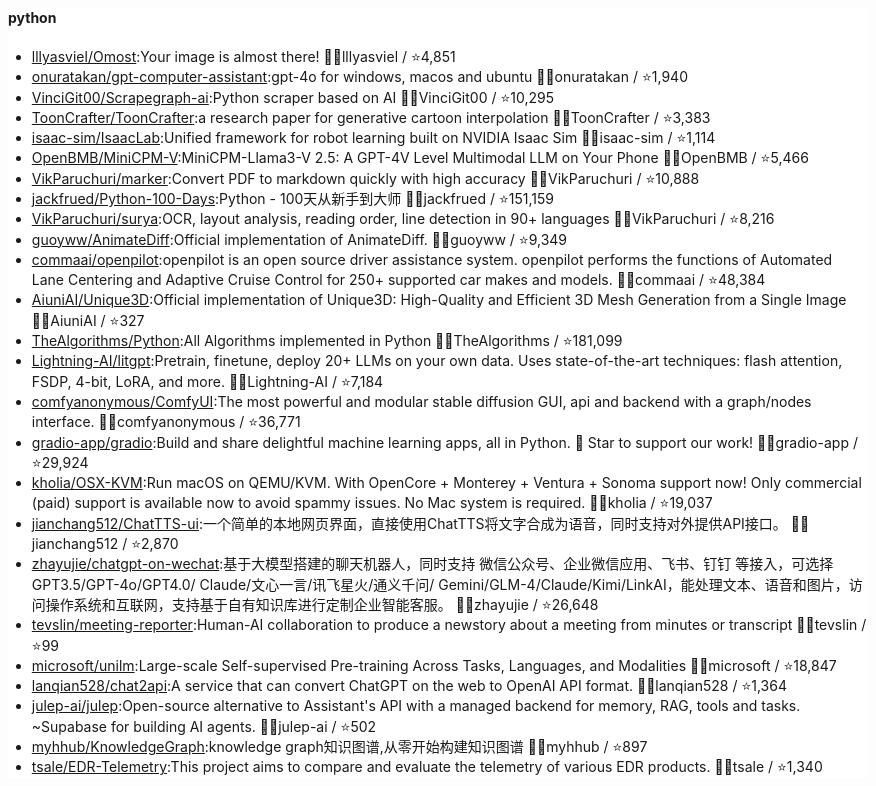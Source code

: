 #### python
* [lllyasviel/Omost](https://github.com/lllyasviel/Omost):Your image is almost there! 🧑‍💻lllyasviel / ⭐4,851
* [onuratakan/gpt-computer-assistant](https://github.com/onuratakan/gpt-computer-assistant):gpt-4o for windows, macos and ubuntu 🧑‍💻onuratakan / ⭐1,940
* [VinciGit00/Scrapegraph-ai](https://github.com/VinciGit00/Scrapegraph-ai):Python scraper based on AI 🧑‍💻VinciGit00 / ⭐10,295
* [ToonCrafter/ToonCrafter](https://github.com/ToonCrafter/ToonCrafter):a research paper for generative cartoon interpolation 🧑‍💻ToonCrafter / ⭐3,383
* [isaac-sim/IsaacLab](https://github.com/isaac-sim/IsaacLab):Unified framework for robot learning built on NVIDIA Isaac Sim 🧑‍💻isaac-sim / ⭐1,114
* [OpenBMB/MiniCPM-V](https://github.com/OpenBMB/MiniCPM-V):MiniCPM-Llama3-V 2.5: A GPT-4V Level Multimodal LLM on Your Phone 🧑‍💻OpenBMB / ⭐5,466
* [VikParuchuri/marker](https://github.com/VikParuchuri/marker):Convert PDF to markdown quickly with high accuracy 🧑‍💻VikParuchuri / ⭐10,888
* [jackfrued/Python-100-Days](https://github.com/jackfrued/Python-100-Days):Python - 100天从新手到大师 🧑‍💻jackfrued / ⭐151,159
* [VikParuchuri/surya](https://github.com/VikParuchuri/surya):OCR, layout analysis, reading order, line detection in 90+ languages 🧑‍💻VikParuchuri / ⭐8,216
* [guoyww/AnimateDiff](https://github.com/guoyww/AnimateDiff):Official implementation of AnimateDiff. 🧑‍💻guoyww / ⭐9,349
* [commaai/openpilot](https://github.com/commaai/openpilot):openpilot is an open source driver assistance system. openpilot performs the functions of Automated Lane Centering and Adaptive Cruise Control for 250+ supported car makes and models. 🧑‍💻commaai / ⭐48,384
* [AiuniAI/Unique3D](https://github.com/AiuniAI/Unique3D):Official implementation of Unique3D: High-Quality and Efficient 3D Mesh Generation from a Single Image 🧑‍💻AiuniAI / ⭐327
* [TheAlgorithms/Python](https://github.com/TheAlgorithms/Python):All Algorithms implemented in Python 🧑‍💻TheAlgorithms / ⭐181,099
* [Lightning-AI/litgpt](https://github.com/Lightning-AI/litgpt):Pretrain, finetune, deploy 20+ LLMs on your own data. Uses state-of-the-art techniques: flash attention, FSDP, 4-bit, LoRA, and more. 🧑‍💻Lightning-AI / ⭐7,184
* [comfyanonymous/ComfyUI](https://github.com/comfyanonymous/ComfyUI):The most powerful and modular stable diffusion GUI, api and backend with a graph/nodes interface. 🧑‍💻comfyanonymous / ⭐36,771
* [gradio-app/gradio](https://github.com/gradio-app/gradio):Build and share delightful machine learning apps, all in Python. 🌟 Star to support our work! 🧑‍💻gradio-app / ⭐29,924
* [kholia/OSX-KVM](https://github.com/kholia/OSX-KVM):Run macOS on QEMU/KVM. With OpenCore + Monterey + Ventura + Sonoma support now! Only commercial (paid) support is available now to avoid spammy issues. No Mac system is required. 🧑‍💻kholia / ⭐19,037
* [jianchang512/ChatTTS-ui](https://github.com/jianchang512/ChatTTS-ui):一个简单的本地网页界面，直接使用ChatTTS将文字合成为语音，同时支持对外提供API接口。 🧑‍💻jianchang512 / ⭐2,870
* [zhayujie/chatgpt-on-wechat](https://github.com/zhayujie/chatgpt-on-wechat):基于大模型搭建的聊天机器人，同时支持 微信公众号、企业微信应用、飞书、钉钉 等接入，可选择GPT3.5/GPT-4o/GPT4.0/ Claude/文心一言/讯飞星火/通义千问/ Gemini/GLM-4/Claude/Kimi/LinkAI，能处理文本、语音和图片，访问操作系统和互联网，支持基于自有知识库进行定制企业智能客服。 🧑‍💻zhayujie / ⭐26,648
* [tevslin/meeting-reporter](https://github.com/tevslin/meeting-reporter):Human-AI collaboration to produce a newstory about a meeting from minutes or transcript 🧑‍💻tevslin / ⭐99
* [microsoft/unilm](https://github.com/microsoft/unilm):Large-scale Self-supervised Pre-training Across Tasks, Languages, and Modalities 🧑‍💻microsoft / ⭐18,847
* [lanqian528/chat2api](https://github.com/lanqian528/chat2api):A service that can convert ChatGPT on the web to OpenAI API format. 🧑‍💻lanqian528 / ⭐1,364
* [julep-ai/julep](https://github.com/julep-ai/julep):Open-source alternative to Assistant's API with a managed backend for memory, RAG, tools and tasks. ~Supabase for building AI agents. 🧑‍💻julep-ai / ⭐502
* [myhhub/KnowledgeGraph](https://github.com/myhhub/KnowledgeGraph):knowledge graph知识图谱,从零开始构建知识图谱 🧑‍💻myhhub / ⭐897
* [tsale/EDR-Telemetry](https://github.com/tsale/EDR-Telemetry):This project aims to compare and evaluate the telemetry of various EDR products. 🧑‍💻tsale / ⭐1,340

++++++

WHAT TO PRODUCE: What the response needs is every entry, repeated exactly, and none of the pictures.

SOLUTION FOR THIS EXERCISE:
Source code

: #### python
* [lllyasviel/Omost](https://github.com/lllyasviel/Omost):Your image is almost there! 🧑‍💻lllyasviel / ⭐4,851
* [onuratakan/gpt-computer-assistant](https://github.com/onuratakan/gpt-computer-assistant):gpt-4o for windows, macos and ubuntu 🧑‍💻onuratakan / ⭐1,940
* [VinciGit00/Scrapegraph-ai](https://github.com/VinciGit00/Scrapegraph-ai):Python scraper based on AI 🧑‍💻VinciGit00 / ⭐10,295
* [ToonCrafter/ToonCrafter](https://github.com/ToonCrafter/ToonCrafter):a research paper for generative cartoon interpolation 🧑‍💻ToonCrafter / ⭐3,383
* [isaac-sim/IsaacLab](https://github.com/isaac-sim/IsaacLab):Unified framework for robot learning built on NVIDIA Isaac Sim 🧑‍💻isaac-sim / ⭐1,114
* [OpenBMB/MiniCPM-V](https://github.com/OpenBMB/MiniCPM-V):MiniCPM-Llama3-V 2.5: A GPT-4V Level Multimodal LLM on Your Phone 🧑‍💻OpenBMB / ⭐5,466
* [VikParuchuri/marker](https://github.com/VikParuchuri/marker):Convert PDF to markdown quickly with high accuracy 🧑‍💻VikParuchuri / ⭐10,888
* [jackfrued/Python-100-Days](https://github.com/jackfrued/Python-100-Days):Python - 100天从新手到大师 🧑‍💻jackfrued / ⭐151,159
* [VikParuchuri/surya](https://github.com/VikParuchuri/surya):OCR, layout analysis, reading order, line detection in 90+ languages 🧑‍💻VikParuchuri / ⭐8,216
* [guoyww/AnimateDiff](https://github.com/guoyww/AnimateDiff):Official implementation of AnimateDiff. 🧑‍💻guoyww / ⭐9,349
* [commaai/openpilot](https://github.com/commaai/openpilot):openpilot is an open source driver assistance system. openpilot performs the functions of Automated Lane Centering and Adaptive Cruise Control for 250+ supported car makes and models. 🧑‍💻commaai / ⭐48,384
* [AiuniAI/Unique3D](https://github.com/AiuniAI/Unique3D):Official implementation of Unique3D: High-Quality and Efficient 3D Mesh Generation from a Single Image 🧑‍💻AiuniAI / ⭐327
* [TheAlgorithms/Python](https://github.com/TheAlgorithms/Python):All Algorithms implemented in Python 🧑‍💻TheAlgorithms / ⭐181,099
* [Lightning-AI/litgpt](https://github.com/Lightning-AI/litgpt):Pretrain, finetune, deploy 20+ LLMs on your own data. Uses state-of-the-art techniques: flash attention, FSDP, 4-bit, LoRA, and more. 🧑‍💻Lightning-AI / ⭐7,184
* [comfyanonymous/ComfyUI](https://github.com/comfyanonymous/ComfyUI):The most powerful and modular stable diffusion GUI, api and backend with a graph/nodes interface. 🧑‍💻comfyanonymous / ⭐36,771
* [gradio-app/gradio](https://github.com/gradio-app/gradio):Build and share delightful machine learning apps, all in Python. 🌟 Star to support our work! 🧑‍💻gradio-app / ⭐29,924
* [kholia/OSX-KVM](https://github.com/kholia/OSX-KVM):Run macOS on QEMU/KVM. With OpenCore + Monterey + Ventura + Sonoma support now! Only commercial (paid) support is available now to avoid spammy issues. No Mac system is required. 🧑‍💻kholia / ⭐19,037
* [jianchang512/ChatTTS-ui](https://github.com/jianchang512/ChatTTS-ui):一个简单的本地网页界面，直接使用ChatTTS将文字合成为语音，同时支持对外提供API接口。 🧑‍💻jianchang512 / ⭐2,870
* [zhayujie/chatgpt-on-wechat](https://github.com/zhayujie/chatgpt-on-wechat):基于大模型搭建的聊天机器人，同时支持 微信公众号、企业微信应用、飞书、钉钉 等接入，可选择GPT3.5/GPT-4o/GPT4.0/ Claude/文心一言/讯飞星火/通义千问/ Gemini/GLM-4/Claude/Kimi/LinkAI，能处理文本、语音和图片，访问操作系统和互联网，支持基于自有知识库进行定制企业智能客服。 🧑‍💻zhayujie / ⭐26,648
* [tevslin/meeting-reporter](https://github.com/tevslin/meeting-reporter):Human-AI collaboration to produce a newstory about a meeting from minutes or transcript 🧑‍💻tevslin / ⭐99
* [microsoft/unilm](https://github.com/microsoft/unilm):Large-scale Self-supervised Pre-training Across Tasks, Languages, and Modalities 🧑‍💻microsoft / ⭐18,847
* [lanqian528/chat2api](https://github.com/lanqian528/chat2api):A service that can convert ChatGPT on the web to OpenAI API format. 🧑‍💻lanqian528 / ⭐1,364
* [julep-ai/julep](https://github.com/julep-ai/julep):Open-source alternative to Assistant's API with a managed backend for memory, RAG, tools and tasks. ~Supabase for building AI agents. 🧑‍💻julep-ai / ⭐502
* [myhhub/KnowledgeGraph](https://github.com/myhhub/KnowledgeGraph):knowledge graph知识图谱,从零开始构建知识图谱 🧑‍💻myhhub / ⭐897
* [tsale/EDR-Telemetry](https://github.com/tsale/EDR-Telemetry):This project aims to compare and evaluate the telemetry of various EDR products. 🧑‍💻tsale / ⭐1,340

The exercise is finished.